• TASK BRIEF: Your result should be every line of the records below that contains the word "copy".
*** Opening THE DATA ***
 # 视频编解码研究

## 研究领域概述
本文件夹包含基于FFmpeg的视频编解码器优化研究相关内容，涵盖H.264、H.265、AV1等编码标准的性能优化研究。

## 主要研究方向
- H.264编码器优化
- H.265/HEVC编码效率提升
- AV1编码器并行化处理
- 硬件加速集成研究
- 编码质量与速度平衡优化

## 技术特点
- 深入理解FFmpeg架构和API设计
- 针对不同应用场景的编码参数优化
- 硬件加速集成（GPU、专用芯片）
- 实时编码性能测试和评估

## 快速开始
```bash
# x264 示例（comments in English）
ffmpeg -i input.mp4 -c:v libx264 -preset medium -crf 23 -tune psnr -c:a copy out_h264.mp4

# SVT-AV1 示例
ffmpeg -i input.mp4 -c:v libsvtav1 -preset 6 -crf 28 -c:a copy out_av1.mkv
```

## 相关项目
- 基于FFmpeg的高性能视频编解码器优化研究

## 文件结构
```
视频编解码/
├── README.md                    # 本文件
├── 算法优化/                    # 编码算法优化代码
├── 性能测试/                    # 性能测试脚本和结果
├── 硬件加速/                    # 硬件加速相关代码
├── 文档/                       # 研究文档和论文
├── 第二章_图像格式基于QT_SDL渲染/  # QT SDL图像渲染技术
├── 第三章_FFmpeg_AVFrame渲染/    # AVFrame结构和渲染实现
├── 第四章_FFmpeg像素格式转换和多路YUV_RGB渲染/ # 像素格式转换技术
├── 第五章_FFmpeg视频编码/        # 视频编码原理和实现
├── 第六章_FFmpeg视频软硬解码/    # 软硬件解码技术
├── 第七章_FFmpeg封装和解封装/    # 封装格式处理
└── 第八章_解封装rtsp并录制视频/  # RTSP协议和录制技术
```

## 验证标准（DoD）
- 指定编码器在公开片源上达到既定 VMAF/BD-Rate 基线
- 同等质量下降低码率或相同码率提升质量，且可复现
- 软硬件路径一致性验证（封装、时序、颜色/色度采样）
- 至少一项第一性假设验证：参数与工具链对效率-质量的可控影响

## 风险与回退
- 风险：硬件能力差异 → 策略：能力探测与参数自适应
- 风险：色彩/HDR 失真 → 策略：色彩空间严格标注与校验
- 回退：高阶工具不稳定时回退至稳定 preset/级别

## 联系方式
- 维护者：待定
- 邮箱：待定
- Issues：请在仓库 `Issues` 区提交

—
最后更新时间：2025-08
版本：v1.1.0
*** Closing THE DATA ***
• RESULT FOR THIS EXERCISE:
ffmpeg -i input.mp4 -c:v libx264 -preset medium -crf 23 -tune psnr -c:a copy out_h264.mp4
ffmpeg -i input.mp4 -c:v libsvtav1 -preset 6 -crf 28 -c:a copy out_av1.mkv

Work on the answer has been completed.